■ Activity ■
Print each record below character for character.

┌─ Data

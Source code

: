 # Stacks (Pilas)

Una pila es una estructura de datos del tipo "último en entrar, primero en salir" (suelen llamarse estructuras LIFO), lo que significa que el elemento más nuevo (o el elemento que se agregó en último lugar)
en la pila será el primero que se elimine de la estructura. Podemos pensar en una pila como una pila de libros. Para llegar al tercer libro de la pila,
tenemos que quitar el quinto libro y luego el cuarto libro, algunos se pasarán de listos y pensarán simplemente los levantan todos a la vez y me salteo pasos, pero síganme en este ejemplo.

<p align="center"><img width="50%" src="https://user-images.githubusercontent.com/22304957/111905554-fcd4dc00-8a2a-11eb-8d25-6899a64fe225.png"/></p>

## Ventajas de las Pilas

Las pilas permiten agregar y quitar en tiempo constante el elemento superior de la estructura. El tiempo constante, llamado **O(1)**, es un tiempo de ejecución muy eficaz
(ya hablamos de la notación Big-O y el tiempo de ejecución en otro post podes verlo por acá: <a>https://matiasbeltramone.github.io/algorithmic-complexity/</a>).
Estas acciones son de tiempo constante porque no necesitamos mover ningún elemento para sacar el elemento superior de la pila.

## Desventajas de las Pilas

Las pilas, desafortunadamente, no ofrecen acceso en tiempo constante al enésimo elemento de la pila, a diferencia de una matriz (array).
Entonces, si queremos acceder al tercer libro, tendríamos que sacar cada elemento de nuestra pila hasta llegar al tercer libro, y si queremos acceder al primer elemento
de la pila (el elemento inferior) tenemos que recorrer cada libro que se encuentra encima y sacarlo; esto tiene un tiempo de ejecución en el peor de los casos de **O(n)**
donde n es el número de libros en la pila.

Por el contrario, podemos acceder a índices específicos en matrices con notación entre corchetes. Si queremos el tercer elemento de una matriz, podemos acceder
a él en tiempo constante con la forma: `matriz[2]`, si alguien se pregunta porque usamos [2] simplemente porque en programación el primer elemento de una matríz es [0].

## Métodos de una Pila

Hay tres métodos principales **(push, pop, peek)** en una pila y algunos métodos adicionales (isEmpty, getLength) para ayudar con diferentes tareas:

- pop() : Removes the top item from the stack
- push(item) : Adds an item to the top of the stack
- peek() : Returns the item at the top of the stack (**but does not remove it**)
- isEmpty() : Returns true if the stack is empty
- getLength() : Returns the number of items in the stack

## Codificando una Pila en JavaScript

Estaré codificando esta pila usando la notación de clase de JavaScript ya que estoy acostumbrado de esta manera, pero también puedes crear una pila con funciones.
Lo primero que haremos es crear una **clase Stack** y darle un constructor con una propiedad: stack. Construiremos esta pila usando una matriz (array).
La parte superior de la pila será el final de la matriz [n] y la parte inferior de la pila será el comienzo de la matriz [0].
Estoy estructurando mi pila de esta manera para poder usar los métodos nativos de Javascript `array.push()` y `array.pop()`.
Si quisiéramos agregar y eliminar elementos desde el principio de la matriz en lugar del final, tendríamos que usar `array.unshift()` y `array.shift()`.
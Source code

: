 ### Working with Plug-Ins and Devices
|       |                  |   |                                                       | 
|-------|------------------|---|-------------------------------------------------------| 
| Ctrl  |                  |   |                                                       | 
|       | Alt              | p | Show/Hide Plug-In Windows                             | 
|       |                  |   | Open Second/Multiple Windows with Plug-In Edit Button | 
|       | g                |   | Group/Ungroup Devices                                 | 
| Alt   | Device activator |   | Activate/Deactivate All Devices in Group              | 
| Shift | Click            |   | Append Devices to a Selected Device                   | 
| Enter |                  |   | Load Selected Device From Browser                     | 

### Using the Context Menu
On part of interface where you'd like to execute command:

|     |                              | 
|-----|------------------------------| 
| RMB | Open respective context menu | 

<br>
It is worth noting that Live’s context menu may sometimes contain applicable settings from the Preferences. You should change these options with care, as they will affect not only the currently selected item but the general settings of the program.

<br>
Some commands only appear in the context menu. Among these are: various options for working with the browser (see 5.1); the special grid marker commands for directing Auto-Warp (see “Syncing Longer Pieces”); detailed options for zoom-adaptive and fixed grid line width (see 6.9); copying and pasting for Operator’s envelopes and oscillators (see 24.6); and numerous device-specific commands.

└─

■ Task output ■
Source code

: # Stacks (Pilas)

Una pila es una estructura de datos del tipo "último en entrar, primero en salir" (suelen llamarse estructuras LIFO), lo que significa que el elemento más nuevo (o el elemento que se agregó en último lugar)
en la pila será el primero que se elimine de la estructura. Podemos pensar en una pila como una pila de libros. Para llegar al tercer libro de la pila,
tenemos que quitar el quinto libro y luego el cuarto libro, algunos se pasarán de listos y pensarán simplemente los levantan todos a la vez y me salteo pasos, pero síganme en este ejemplo.

<p align="center"><img width="50%" src="https://user-images.githubusercontent.com/22304957/111905554-fcd4dc00-8a2a-11eb-8d25-6899a64fe225.png"/></p>

## Ventajas de las Pilas

Las pilas permiten agregar y quitar en tiempo constante el elemento superior de la estructura. El tiempo constante, llamado **O(1)**, es un tiempo de ejecución muy eficaz
(ya hablamos de la notación Big-O y el tiempo de ejecución en otro post podes verlo por acá: <a>https://matiasbeltramone.github.io/algorithmic-complexity/</a>).
Estas acciones son de tiempo constante porque no necesitamos mover ningún elemento para sacar el elemento superior de la pila.

## Desventajas de las Pilas

Las pilas, desafortunadamente, no ofrecen acceso en tiempo constante al enésimo elemento de la pila, a diferencia de una matriz (array).
Entonces, si queremos acceder al tercer libro, tendríamos que sacar cada elemento de nuestra pila hasta llegar al tercer libro, y si queremos acceder al primer elemento
de la pila (el elemento inferior) tenemos que recorrer cada libro que se encuentra encima y sacarlo; esto tiene un tiempo de ejecución en el peor de los casos de **O(n)**
donde n es el número de libros en la pila.

Por el contrario, podemos acceder a índices específicos en matrices con notación entre corchetes. Si queremos el tercer elemento de una matriz, podemos acceder
a él en tiempo constante con la forma: `matriz[2]`, si alguien se pregunta porque usamos [2] simplemente porque en programación el primer elemento de una matríz es [0].

## Métodos de una Pila

Hay tres métodos principales **(push, pop, peek)** en una pila y algunos métodos adicionales (isEmpty, getLength) para ayudar con diferentes tareas:

- pop() : Removes the top item from the stack
- push(item) : Adds an item to the top of the stack
- peek() : Returns the item at the top of the stack (**but does not remove it**)
- isEmpty() : Returns true if the stack is empty
- getLength() : Returns the number of items in the stack

## Codificando una Pila en JavaScript

Estaré codificando esta pila usando la notación de clase de JavaScript ya que estoy acostumbrado de esta manera, pero también puedes crear una pila con funciones.
Lo primero que haremos es crear una **clase Stack** y darle un constructor con una propiedad: stack. Construiremos esta pila usando una matriz (array).
La parte superior de la pila será el final de la matriz [n] y la parte inferior de la pila será el comienzo de la matriz [0].
Estoy estructurando mi pila de esta manera para poder usar los métodos nativos de Javascript `array.push()` y `array.pop()`.
Si quisiéramos agregar y eliminar elementos desde el principio de la matriz en lugar del final, tendríamos que usar `array.unshift()` y `array.shift()`.
Source code

: ### Working with Plug-Ins and Devices
|       |                  |   |                                                       | 
|-------|------------------|---|-------------------------------------------------------| 
| Ctrl  |                  |   |                                                       | 
|       | Alt              | p | Show/Hide Plug-In Windows                             | 
|       |                  |   | Open Second/Multiple Windows with Plug-In Edit Button | 
|       | g                |   | Group/Ungroup Devices                                 | 
| Alt   | Device activator |   | Activate/Deactivate All Devices in Group              | 
| Shift | Click            |   | Append Devices to a Selected Device                   | 
| Enter |                  |   | Load Selected Device From Browser                     | 

### Using the Context Menu
On part of interface where you'd like to execute command:

|     |                              | 
|-----|------------------------------| 
| RMB | Open respective context menu | 

<br>
It is worth noting that Live’s context menu may sometimes contain applicable settings from the Preferences. You should change these options with care, as they will affect not only the currently selected item but the general settings of the program.

<br>
Some commands only appear in the context menu. Among these are: various options for working with the browser (see 5.1); the special grid marker commands for directing Auto-Warp (see “Syncing Longer Pieces”); detailed options for zoom-adaptive and fixed grid line width (see 6.9); copying and pasting for Operator’s envelopes and oscillators (see 24.6); and numerous device-specific commands.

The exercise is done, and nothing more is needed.